When asked if this band of sites would be the next area the company would consider job cuts (following the announcement of airport pub job losses​ and head office roles cut​), Martin said: “Nothing is sacred, but we haven't yet considered redundancies in those locations (station pubs) but I suppose the truth is we might have to if trade remains very poor. We are hoping to avoid it. [But we have] no strategy.

“It's really, at the moment, whatever companies say, they are just operating from hand to mouth and put so much energy into reacting to what the Government does, it's very difficult to make a plan.

“When a new raft of regulations come out, imagine London, we have got 125 pubs in London, London is going into tier two, what does that mean?
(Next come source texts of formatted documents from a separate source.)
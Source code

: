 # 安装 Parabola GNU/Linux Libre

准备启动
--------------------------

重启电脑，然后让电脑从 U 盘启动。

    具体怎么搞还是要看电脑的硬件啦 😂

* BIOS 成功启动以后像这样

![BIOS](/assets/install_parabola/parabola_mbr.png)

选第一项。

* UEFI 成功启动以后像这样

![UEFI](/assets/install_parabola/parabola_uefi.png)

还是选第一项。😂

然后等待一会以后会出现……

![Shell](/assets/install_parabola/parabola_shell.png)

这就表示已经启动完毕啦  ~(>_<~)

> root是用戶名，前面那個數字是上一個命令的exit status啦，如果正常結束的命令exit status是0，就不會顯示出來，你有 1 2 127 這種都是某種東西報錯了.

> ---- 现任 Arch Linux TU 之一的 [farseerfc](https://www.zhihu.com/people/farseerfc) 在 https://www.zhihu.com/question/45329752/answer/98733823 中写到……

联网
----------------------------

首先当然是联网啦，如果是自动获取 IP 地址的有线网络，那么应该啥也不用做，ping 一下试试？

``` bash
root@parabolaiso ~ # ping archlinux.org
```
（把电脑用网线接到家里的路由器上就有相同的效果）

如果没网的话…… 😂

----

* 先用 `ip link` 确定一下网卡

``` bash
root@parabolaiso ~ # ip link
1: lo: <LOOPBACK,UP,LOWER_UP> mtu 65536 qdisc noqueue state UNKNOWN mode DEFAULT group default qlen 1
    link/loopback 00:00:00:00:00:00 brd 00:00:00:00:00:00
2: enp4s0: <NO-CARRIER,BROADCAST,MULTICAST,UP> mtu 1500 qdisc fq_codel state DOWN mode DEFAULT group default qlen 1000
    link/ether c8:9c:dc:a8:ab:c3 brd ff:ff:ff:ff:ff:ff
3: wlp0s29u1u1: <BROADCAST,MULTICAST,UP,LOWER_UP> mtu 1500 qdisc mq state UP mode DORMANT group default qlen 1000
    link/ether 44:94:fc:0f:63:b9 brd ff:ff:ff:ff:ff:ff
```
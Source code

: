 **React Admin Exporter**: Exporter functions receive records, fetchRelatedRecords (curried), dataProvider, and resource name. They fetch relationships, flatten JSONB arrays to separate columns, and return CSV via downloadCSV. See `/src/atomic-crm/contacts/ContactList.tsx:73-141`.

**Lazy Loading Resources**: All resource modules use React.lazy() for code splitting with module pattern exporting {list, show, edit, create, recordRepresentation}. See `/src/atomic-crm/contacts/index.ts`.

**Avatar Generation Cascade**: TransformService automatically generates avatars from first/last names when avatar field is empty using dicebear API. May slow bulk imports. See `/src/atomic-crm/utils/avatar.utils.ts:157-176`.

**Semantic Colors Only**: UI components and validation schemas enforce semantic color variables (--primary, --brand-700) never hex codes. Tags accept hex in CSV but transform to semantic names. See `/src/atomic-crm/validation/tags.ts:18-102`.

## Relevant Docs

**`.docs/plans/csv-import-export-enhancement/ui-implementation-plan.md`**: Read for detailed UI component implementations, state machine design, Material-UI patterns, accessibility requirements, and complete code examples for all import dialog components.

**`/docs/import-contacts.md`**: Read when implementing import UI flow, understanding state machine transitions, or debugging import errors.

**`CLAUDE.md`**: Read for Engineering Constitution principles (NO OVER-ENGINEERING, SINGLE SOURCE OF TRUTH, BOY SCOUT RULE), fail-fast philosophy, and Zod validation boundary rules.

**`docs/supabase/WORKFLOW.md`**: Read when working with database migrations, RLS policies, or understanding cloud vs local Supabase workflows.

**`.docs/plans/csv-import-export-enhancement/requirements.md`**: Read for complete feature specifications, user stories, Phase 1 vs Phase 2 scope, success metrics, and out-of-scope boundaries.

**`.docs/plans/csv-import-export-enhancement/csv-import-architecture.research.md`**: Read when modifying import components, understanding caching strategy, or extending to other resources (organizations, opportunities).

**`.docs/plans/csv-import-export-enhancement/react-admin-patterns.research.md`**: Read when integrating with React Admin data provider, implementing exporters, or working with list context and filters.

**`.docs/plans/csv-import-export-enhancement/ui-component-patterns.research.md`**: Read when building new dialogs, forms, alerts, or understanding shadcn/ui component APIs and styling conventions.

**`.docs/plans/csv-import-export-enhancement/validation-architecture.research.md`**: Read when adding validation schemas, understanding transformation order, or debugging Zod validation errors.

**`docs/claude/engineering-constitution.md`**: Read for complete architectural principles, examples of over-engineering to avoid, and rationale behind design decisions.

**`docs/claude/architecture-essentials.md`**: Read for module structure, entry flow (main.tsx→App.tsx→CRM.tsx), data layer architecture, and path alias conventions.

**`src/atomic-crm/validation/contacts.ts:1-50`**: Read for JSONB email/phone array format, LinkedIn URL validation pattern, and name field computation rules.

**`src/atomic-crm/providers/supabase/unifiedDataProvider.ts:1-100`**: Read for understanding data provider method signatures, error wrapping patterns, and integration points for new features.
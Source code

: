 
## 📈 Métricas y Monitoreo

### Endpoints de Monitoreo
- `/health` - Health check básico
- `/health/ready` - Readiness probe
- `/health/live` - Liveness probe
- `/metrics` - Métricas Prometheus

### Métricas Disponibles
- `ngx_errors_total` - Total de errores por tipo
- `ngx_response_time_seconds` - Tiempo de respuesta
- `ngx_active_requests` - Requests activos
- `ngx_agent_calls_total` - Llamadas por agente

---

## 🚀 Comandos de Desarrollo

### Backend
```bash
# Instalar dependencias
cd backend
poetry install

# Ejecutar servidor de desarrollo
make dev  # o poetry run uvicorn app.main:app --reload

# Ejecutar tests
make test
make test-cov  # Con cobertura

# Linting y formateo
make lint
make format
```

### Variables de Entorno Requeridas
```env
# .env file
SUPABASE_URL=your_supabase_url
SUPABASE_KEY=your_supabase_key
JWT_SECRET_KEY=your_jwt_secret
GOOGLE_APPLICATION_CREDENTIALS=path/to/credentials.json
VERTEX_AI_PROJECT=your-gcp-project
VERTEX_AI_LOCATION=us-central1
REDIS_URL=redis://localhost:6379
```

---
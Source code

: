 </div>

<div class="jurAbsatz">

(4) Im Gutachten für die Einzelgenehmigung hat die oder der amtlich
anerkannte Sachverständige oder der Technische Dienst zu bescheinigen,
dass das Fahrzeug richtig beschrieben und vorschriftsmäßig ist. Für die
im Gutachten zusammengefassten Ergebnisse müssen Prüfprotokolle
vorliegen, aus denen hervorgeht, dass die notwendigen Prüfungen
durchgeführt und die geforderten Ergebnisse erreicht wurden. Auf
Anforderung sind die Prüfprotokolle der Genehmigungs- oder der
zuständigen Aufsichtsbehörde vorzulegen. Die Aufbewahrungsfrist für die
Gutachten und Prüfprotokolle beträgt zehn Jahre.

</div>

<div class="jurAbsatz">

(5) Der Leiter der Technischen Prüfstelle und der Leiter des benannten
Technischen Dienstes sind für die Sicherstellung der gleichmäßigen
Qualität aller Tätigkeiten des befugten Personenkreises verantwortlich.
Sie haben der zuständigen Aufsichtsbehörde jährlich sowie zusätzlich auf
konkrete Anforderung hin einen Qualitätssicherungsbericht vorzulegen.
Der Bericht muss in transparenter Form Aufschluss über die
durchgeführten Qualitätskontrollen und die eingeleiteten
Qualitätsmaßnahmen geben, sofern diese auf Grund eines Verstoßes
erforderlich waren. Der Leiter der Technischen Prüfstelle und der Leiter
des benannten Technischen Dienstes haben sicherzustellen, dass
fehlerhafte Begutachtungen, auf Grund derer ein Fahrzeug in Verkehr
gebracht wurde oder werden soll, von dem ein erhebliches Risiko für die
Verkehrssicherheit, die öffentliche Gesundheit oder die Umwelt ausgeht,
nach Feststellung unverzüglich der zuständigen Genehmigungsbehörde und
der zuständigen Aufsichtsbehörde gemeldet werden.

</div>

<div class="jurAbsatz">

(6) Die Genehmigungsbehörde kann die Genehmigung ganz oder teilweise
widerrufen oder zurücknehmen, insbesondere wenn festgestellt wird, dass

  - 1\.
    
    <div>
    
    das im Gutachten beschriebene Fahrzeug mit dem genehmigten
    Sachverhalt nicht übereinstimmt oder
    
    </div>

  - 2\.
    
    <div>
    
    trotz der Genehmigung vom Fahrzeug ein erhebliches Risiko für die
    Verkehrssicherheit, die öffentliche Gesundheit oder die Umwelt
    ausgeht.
A phenomenal amount of work.”

Future plans

The Morning Advertiser ​also asked Martin on any plans for acquisitions and disposals of the company’s 872-strong estate.

“We had started to be more confident and planning to open up to a dozen pubs in the next year then a dozen the year after, plus expanding some of our existing good sites into the shop next door," he said.

“We had quite big plans for they are mostly being put on ice now. I don't think many companies will be able to start expanding until they start having some feeling the crisis is over.

“It's the same issue [for disposals]. Trying to get rid of sites now would be very difficult because no one is expanding.

“We would hope, and we haven't really got many we would want to get rid of, maybe two or three, we have got rid of quite a few over the past five years, about 100 pubs and that more or less was it is for us. We have got a few that haven't yet sold. For now, I don't think we will be putting pubs on the market.”

When it comes to pubs that are currently in the tier two areas of the Government’s new system, the JDW chairman predicted what will happen to trade.

Lessons learned

Martin added: “I wouldn't want to talk about our pubs but it's very heavy. I've seen reports of 40/50/60% down so it's only just started recently so I would think, on average, pubs will lose half their sales in those areas. It's really interesting to probe what the genuine evidence is.”

Asked what he would say if he were to meet with Prime Minister Boris Johnson, Martin pointed to Sweden and how it has handled the pandemic.

“I'd say 'Boris, if you don't take a close look at Sweden and copy what they are doing, you are going to have massive unemployment in a while, you're going to worsen the health outcomes because Sweden is doing a lot better than us and you're going to be out of a job',” he said.

However, there have been lessons learned by JDW amid the pandemic and Martin outlined a few including embracing technology.

He explained: “There have been many small lessons. One is from the mundane, an app is a very good thing. You can do more with table service.

“There are a lot of small things related to Covid-19 and cleanliness but really most of the business lessons you get are eternal, they apply in all situations, Covid-19 or not. Zoom calls help. Technology we could make more of.”